◆ Records for this task
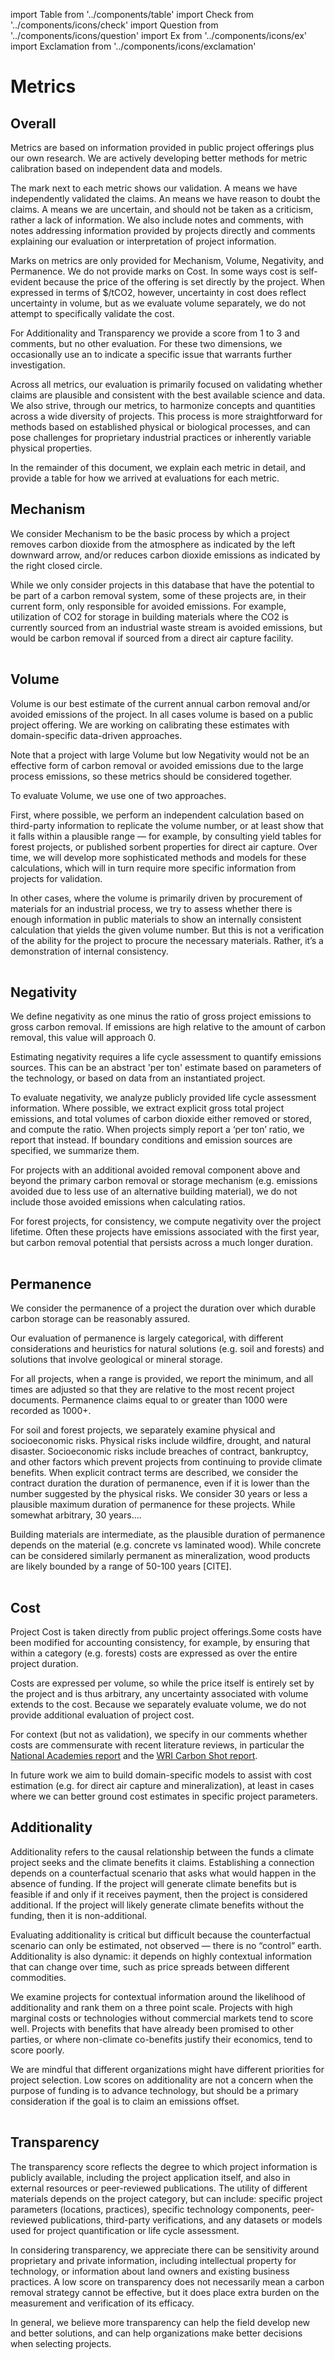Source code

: import Table from '../components/table'
import Check from '../components/icons/check'
import Question from '../components/icons/question'
import Ex from '../components/icons/ex'
import Exclamation from '../components/icons/exclamation'

# Metrics

## Overall

Metrics are based on information provided in public project offerings plus our own research. We are actively developing better methods for metric calibration based on independent data and models.

The mark next to each metric shows our validation. A <Check closed={true}/> means we have independently validated the claims. An <Ex closed={true}/> means we have reason to doubt the claims. A <Question closed={true}/> means we are uncertain, and should not be taken as a criticism, rather a lack of information. We also include notes and comments, with notes addressing information provided by projects directly and comments explaining our evaluation or interpretation of project information.

Marks on metrics are only provided for Mechanism, Volume, Negativity, and Permanence. We do not provide marks on Cost. In some ways cost is self-evident because the price of the offering is set directly by the project. When expressed in terms of  $/tCO2, however, uncertainty in cost does reflect uncertainty in volume, but as we evaluate volume separately, we do not attempt to specifically validate the cost. 

For Additionality and Transparency we provide a score from 1 to 3 and comments, but no other evaluation. For these two dimensions, we occasionally use an  <Exclamation closed={true}/> to indicate a specific issue that warrants further investigation.

Across all metrics, our evaluation is primarily focused on validating whether claims are plausible and consistent with the best available science and data. We also strive, through our metrics, to harmonize concepts and quantities across a wide diversity of projects. This process is more straightforward for methods based on established physical or biological processes, and can pose challenges for proprietary industrial practices or inherently variable physical properties.

In the remainder of this document, we explain each metric in detail, and provide a table for how we arrived at evaluations for each metric.

## Mechanism

We consider Mechanism to be the basic process by which a project removes carbon dioxide from the atmosphere as indicated by the left downward arrow, and/or reduces carbon dioxide emissions as indicated by the right closed circle.

While we only consider projects in this database that have the potential to be part of a carbon removal system, some of these projects are, in their current form, only responsible for avoided emissions. For example, utilization of CO2 for storage in building materials where the CO2 is currently sourced from an industrial waste stream is avoided emissions, but would be carbon removal if sourced from a direct air capture facility.

<Table 
type='icons'
three='Established carbon removal or storage technology with existing demonstrations and/or published literature on the underlying mechanisms. Ok if a component of the technology is unproven, so long as the core carbon removal or storage aspect is well established.' 
two='Early stage technology, or project that references a broad variety of potential approaches but without specifics on actual implementation. Only indicates that we felt unable to independently validate the mechanism with confidence.' 
one='Proposal of future technology that violate basic physical principles or published science, or an approach that neither performs, nor could ever be part of, a carbon removal system.' 
>
</Table>

## Volume

Volume is our best estimate of the current annual carbon removal and/or avoided emissions of the project. In all cases volume is based on a public project offering. We are working on calibrating these estimates with domain-specific data-driven approaches.

Note that a project with large Volume but low Negativity would not be an effective form of carbon removal or avoided emissions due to the large process emissions, so these metrics should be considered together.

To evaluate Volume, we use one of two approaches. 

First, where possible, we perform an independent calculation based on third-party information to replicate the volume number, or at least show that it falls within a plausible range — for example, by consulting yield tables for forest projects, or published sorbent properties for direct air capture. Over time, we will develop more sophisticated methods and models for these calculations, which will in turn require more specific information from projects for validation.

In other cases, where the volume is primarily driven by procurement of materials for an industrial process, we try to assess whether there is enough information in public materials to show an internally consistent calculation that yields the given volume number. But this is not a verification of the ability for the project to procure the necessary materials. Rather, it’s a demonstration of internal consistency.

<Table 
type='icons'
three='Possible to validate claimed volume using either an independent calculation or a check for internal consistency, depending on the provided information.' 
two='Not possible to validate using through either an independent calculation or based on project information, but no reason to find the claim implausibility. Indicates a lack of information or ability on our part, and should not be taken as a criticism.' 
one='Claim of substantial volume that we have credible reason to find implausible.' 
>
</Table>

## Negativity

We define negativity as one minus the ratio of gross project emissions to gross carbon removal. If emissions are high relative to the amount of carbon removal, this value will approach 0.

Estimating negativity requires a life cycle assessment to quantify emissions sources. This can be an abstract 'per ton' estimate based on parameters of the technology, or based on data from an instantiated project.

To evaluate negativity, we analyze publicly provided life cycle assessment information. Where possible, we extract explicit gross total project emissions, and total volumes of carbon dioxide either removed or stored, and compute the ratio. When projects simply report a ‘per ton’ ratio, we report that instead. If boundary conditions and emission sources are specified, we summarize them.

For projects with an additional avoided removal component above and beyond the primary carbon removal or storage mechanism (e.g. emissions avoided due to less use of an alternative building material), we do not include those avoided emissions when calculating ratios.

For forest projects, for consistency, we compute negativity over the project lifetime. Often these projects have emissions associated with the first year, but carbon removal potential that persists across a much longer duration.

<Table 
type='icons'
three='Boundary conditions are well specified with respect to our understanding of the mechanism, and LCA components are thoroughly documented, either directly by the project and/or through independent assessment or verification with a third-party.' 
two='At least some aspect is difficult to validate, either because project does not provide sufficient detail about their process, or because the technology is early stage such that an independent LCA has yet to be performed based on an instantiated project, but the provided information based on a theoretical deployment is well specified.' 
one='Claims of high negativity without any demonstration or evidence, clear misspecification of boundary conditions given the carbon removal or storage mechanism, or independent evidence that claimed emissions associated with a particular process are implausible.' 
>
</Table>

## Permanence

We consider the permanence of a project the duration over which durable carbon storage can be reasonably assured.

Our evaluation of permanence is largely categorical, with different considerations and heuristics for natural solutions (e.g. soil and forests) and solutions that involve geological or mineral storage.

For all projects, when a range is provided, we report the minimum, and all times are adjusted so that they are relative to the most recent project documents. Permanence claims equal to or greater than 1000 were recorded as 1000+.

For soil and forest projects, we separately examine physical and socioeconomic risks. Physical risks include wildfire, drought, and natural disaster. Socioeconomic risks include breaches of contract, bankruptcy, and other factors which prevent projects from continuing to provide climate benefits. When explicit contract terms are described, we consider the contract duration the duration of permanence, even if it is lower than the number suggested by the physical risks. We consider 30 years or less a plausible maximum duration of permanence for these projects. While somewhat arbitrary, 30 years.... 

Building materials are intermediate, as the plausible duration of permanence depends on the material (e.g. concrete vs laminated wood). While concrete can be considered similarly permanent as mineralization, wood products are likely bounded by a range of 50-100 years [CITE].

<Table 
type='icons'
three='Generally used for claimed durations of 1000+ for geologic or mineral storage, durations of XXX for biochar, durations of 50-100 for building materials, or durations of 30 or less for forests or soil projects. Requires specific description of storage mechanism or contractual arrangements.'
two='Used for claimed durations for forests or soil projects greater than 30 years with there is uncertainty as to the physical or reversal risks, or claims of long durations for other project types where specifics around mechanism are not provided, even if the range is plausible given the technology or sector.' 
one='Used for long claimed durations that fail to adequately account for known limitations of a particular technology or sector.' 
>
</Table>

## Cost

Project Cost is taken directly from public project offerings.Some costs have been modified for accounting consistency, for example, by ensuring that within a category (e.g. forests) costs are expressed as over the entire project duration.

Costs are expressed per volume, so while the price itself is entirely set by the project and is thus arbitrary, any uncertainty associated with volume extends to the cost. Because we separately evaluate volume, we do not provide additional evaluation of project cost.

For context (but not as validation), we specify in our comments whether costs are commensurate with recent literature reviews, in particular the [National Academies report]() and the [WRI Carbon Shot report]().

In future work we aim to build domain-specific models to assist with cost estimation (e.g. for direct air capture and mineralization), at least in cases where we can better ground cost estimates in specific project parameters.

## Additionality

Additionality refers to the causal relationship between the funds a climate project seeks and the climate benefits it claims. Establishing a connection depends on a counterfactual scenario that asks what would happen in the absence of funding. If the project will generate climate benefits but is feasible if and only if it receives payment, then the project is considered additional. If the project will likely generate climate benefits without the funding, then it is non-additional. 

Evaluating additionality is critical but difficult because the counterfactual scenario can only be estimated, not observed — there is no “control” earth. Additionality is also dynamic: it depends on highly contextual information that can change over time, such as price spreads between different commodities.

We examine projects for contextual information around the likelihood of additionality and rank them on a three point scale. Projects with high marginal costs or technologies without commercial markets tend to score well. Projects with benefits that have already been promised to other parties, or where non-climate co-benefits justify their economics, tend to score poorly.

We are mindful that different organizations might have different priorities for project selection. Low scores on additionality are not a concern when the purpose of funding is to advance technology, but should be a primary consideration if the goal is to claim an emissions offset.

<Table 
type='squares'
three='Climate benefits claimed by the project are likely to be additional. This could be because the project proposes an unconventional action, has relatively high costs, or has no inherent commercial value outside of its climate benefits.'
two='Climate benefits claimed by the project might be additional, but we cannot validate the claim with confidence. Used when the evidence on additionality is mixed, without a clear balance establishing either a finding of additionality or non-additionality.' 
one='Climate benefits claimed by the project are likely to not be additional because they are likely to occur independently from the proposed investment. This could be because the proposed activity is already commonplace or required by law; because the project has promised or could promise its climate benefits to another party; or because the climate benefits it claims are logically implied by pre-existing commitments.' 
>
</Table>

## Transparency

The transparency score reflects the degree to which project information is publicly available, including the project application itself, and also in external resources or peer-reviewed publications. The utility of different materials depends on the project category, but can include: specific project parameters (locations, practices), specific technology components, peer-reviewed publications, third-party verifications, and any datasets or models used for project quantification or life cycle assessment.

In considering transparency, we appreciate there can be sensitivity around proprietary and private information, including intellectual property for technology, or information about land owners and existing business practices. A low score on transparency does not necessarily mean a carbon removal strategy cannot be effective, but it does place extra burden on the measurement and verification of its efficacy. 

In general, we believe more transparency can help the field develop new and better solutions, and can help organizations make better decisions when selecting projects.

<Table 
type='squares'
three='Project either uses an established approach and provides full details on its specific implementation, or uses an early-stage approach but provides substantial information about the planned implementation and is grounded in existing data and research.'
two='Project uses an established approach but provides few details about the specifics of its implementation, or describes a new approach but without details on its plan.' 
one='Few or no details on specific project plans. Critical project data that would be useful for validation are missing. Key pieces of third-party verification in progress but not yet available.' 
>
</Table>
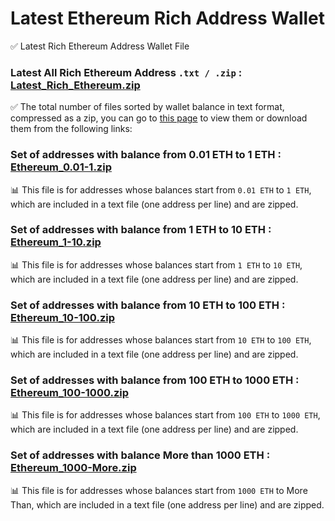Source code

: # Latest Ethereum Rich Address Wallet

✅ Latest Rich Ethereum Address Wallet File

### Latest All Rich Ethereum Address `.txt / .zip` : [Latest_Rich_Ethereum.zip](https://mega.nz/file/uFMzEJjb#OHThDrc3HAKkJxudPDpmNbPsYZE8wMp5e44sCxbyveo) 

✅ The total number of files sorted by wallet balance in text format, compressed as a zip, you can go to [this page](https://mega.nz/folder/eF0g1LDI#GDZpZcInCtgYNCEveUfuZA 'Ethereum Rich Addresses Files') to view them or download them from the following links:

### Set of addresses with balance from 0.01 ETH to 1 ETH : [Ethereum_0.01-1.zip](https://mega.nz/file/PdVBVboL#i5vS6aGKep46haXsFu-b1WpeX0t0W2MJdu0_Rk4tdPE)

📊 This file is for addresses whose balances start from `0.01 ETH` to `1 ETH`, which are included in a text file (one address per line) and are zipped.

### Set of addresses with balance from 1 ETH to 10 ETH : [Ethereum_1-10.zip](https://mega.nz/file/zVFxGBZR#uctmb6M6eW5j0iiFk9qPkyYpcUX5H9urbUBVV4Y3e4A)

📊 This file is for addresses whose balances start from `1 ETH` to `10 ETH`, which are included in a text file (one address per line) and are zipped.

### Set of addresses with balance from 10 ETH to 100 ETH : [Ethereum_10-100.zip](https://mega.nz/file/XJExjJSR#kFYQc5ZNyUtKMZuyKYw4kzhR_XAC_edoZowoKWwCWhQ)

📊 This file is for addresses whose balances start from `10 ETH` to `100 ETH`, which are included in a text file (one address per line) and are zipped.

### Set of addresses with balance from 100 ETH to 1000 ETH : [Ethereum_100-1000.zip](https://mega.nz/file/TYkG3BwR#eBxBc-AhPmo7cAnj8LYBeIdrS_Hh6U021V-_AAddFyI)

📊 This file is for addresses whose balances start from `100 ETH` to `1000 ETH`, which are included in a text file (one address per line) and are zipped.

### Set of addresses with balance More than 1000 ETH : [Ethereum_1000-More.zip](https://mega.nz/file/mIE0VZzC#H0633-2GlqiZAY0hbm0AMuIQBuU22UTmNHkipnIaWsM)

📊 This file is for addresses whose balances start from `1000 ETH` to More Than, which are included in a text file (one address per line) and are zipped.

◆ Task requirements
Only an exact copy is needed: the lines from the opening of the listing through the line with "Metrics are based", both included, minus the pictures.

◆ Written response
Source code

: import Table from '../components/table'
import Check from '../components/icons/check'
import Question from '../components/icons/question'
import Ex from '../components/icons/ex'
import Exclamation from '../components/icons/exclamation'

# Metrics

## Overall

Metrics are based on information provided in public project offerings plus our own research. We are actively developing better methods for metric calibration based on independent data and models.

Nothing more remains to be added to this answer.